DefaultServlet uses File.deleteOnExit() which is known to leak jvm native memory. The call is made on executePartialPut() (called from doPut()). Any server running for a long time will not get rid of these orphan requests to delete tmp PUT files on exit and may run out of memory if PUTting many files. The solution is to completely avoid such method. You must deal manually with the deletion of unused files. You can use try{create+use}finally{delete}. If it is done in many phases (I'm not sure what partial PUT means) you must associate that file to the httpsession so that the httpsession disposal will delete the tmp file safely. If there is no session ongoing you must deny multiphase PUT to stay safe. In any case, partial PUT or not, a jvm crash may leave those tmp files undeleted, so it would be safer to assign a directory to tomcat tmpfiles (already exists I think) and wipe it clean on tomcat start. If you don't want to delete all files, then choose filenames that have a pattern unlikely to clash with existing files. Better, choose filenames that you can assert they came from tomcat. example: _tmp_tomcat_[userfilename]_[privatehashOf(userfilename)].tmp when you read the "userfilename", only tomcat can rehash and compare with the private hash number. If the hash number is not equal, it is not a tomcat tmp file. This makes it really hard for a user to accidentally loose a file in that tmp folder.

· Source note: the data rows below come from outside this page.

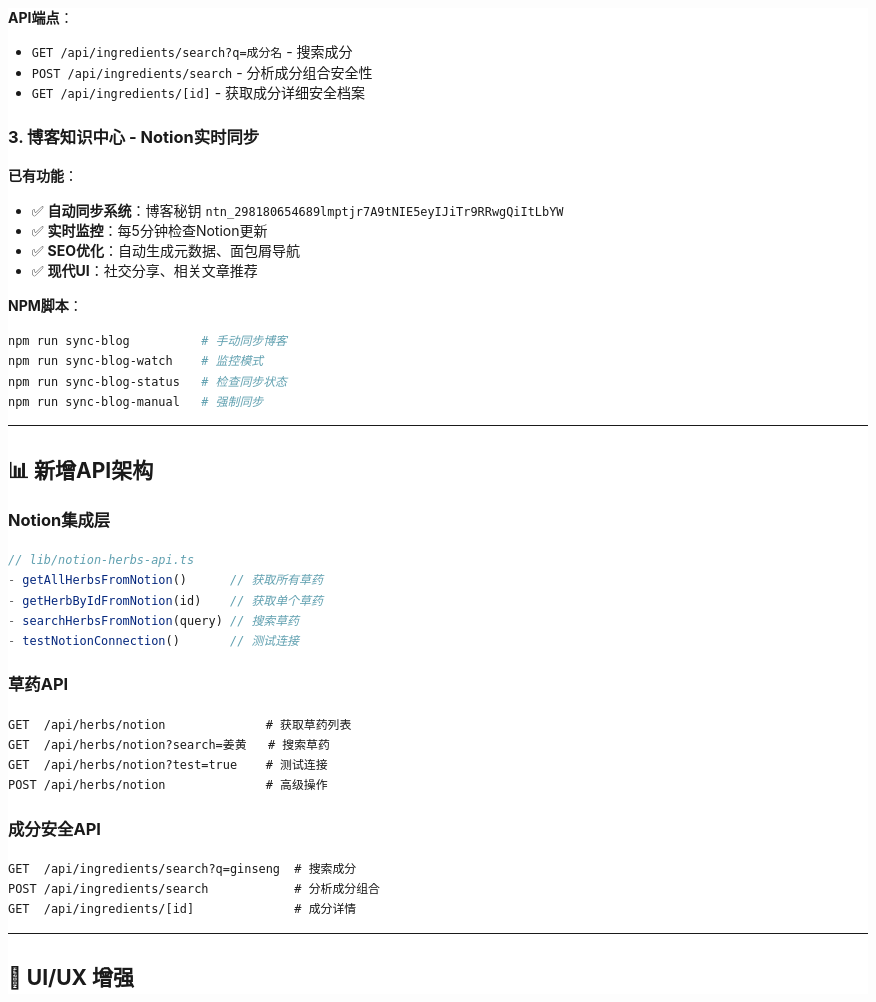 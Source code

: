 **API端点**：
- `GET /api/ingredients/search?q=成分名` - 搜索成分
- `POST /api/ingredients/search` - 分析成分组合安全性
- `GET /api/ingredients/[id]` - 获取成分详细安全档案

### 3. 博客知识中心 - Notion实时同步

**已有功能**：
- ✅ **自动同步系统**：博客秘钥 `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`
- ✅ **实时监控**：每5分钟检查Notion更新
- ✅ **SEO优化**：自动生成元数据、面包屑导航
- ✅ **现代UI**：社交分享、相关文章推荐

**NPM脚本**：
```bash
npm run sync-blog          # 手动同步博客
npm run sync-blog-watch    # 监控模式
npm run sync-blog-status   # 检查同步状态
npm run sync-blog-manual   # 强制同步
```

---

## 📊 新增API架构

### Notion集成层
```typescript
// lib/notion-herbs-api.ts
- getAllHerbsFromNotion()      // 获取所有草药
- getHerbByIdFromNotion(id)    // 获取单个草药
- searchHerbsFromNotion(query) // 搜索草药
- testNotionConnection()       // 测试连接
```

### 草药API
```
GET  /api/herbs/notion              # 获取草药列表
GET  /api/herbs/notion?search=姜黄   # 搜索草药
GET  /api/herbs/notion?test=true    # 测试连接
POST /api/herbs/notion              # 高级操作
```

### 成分安全API
```
GET  /api/ingredients/search?q=ginseng  # 搜索成分
POST /api/ingredients/search            # 分析成分组合
GET  /api/ingredients/[id]              # 成分详情
```

---

## 🎨 UI/UX 增强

See http://bugs.sun.com/bugdatabase/view_bug.do?bug_id=4513817 for the Sun Java BugParade reference on this bug.
Also updating version to latest 5.5, as the same code is still there (org.apache.catalina.servlets.DefaultServlet#executePartialPut, line 494). The method returns a handle to the file, so it's not a method-local fix.
Actually, looking at the code a little further, the fix is simpler than I thought. I've just committed it to SVN after a bit of local testing, and it looks fine, but I'd like further testing. I'm going to ask on the dev list as well, but if you could test, that'd be great.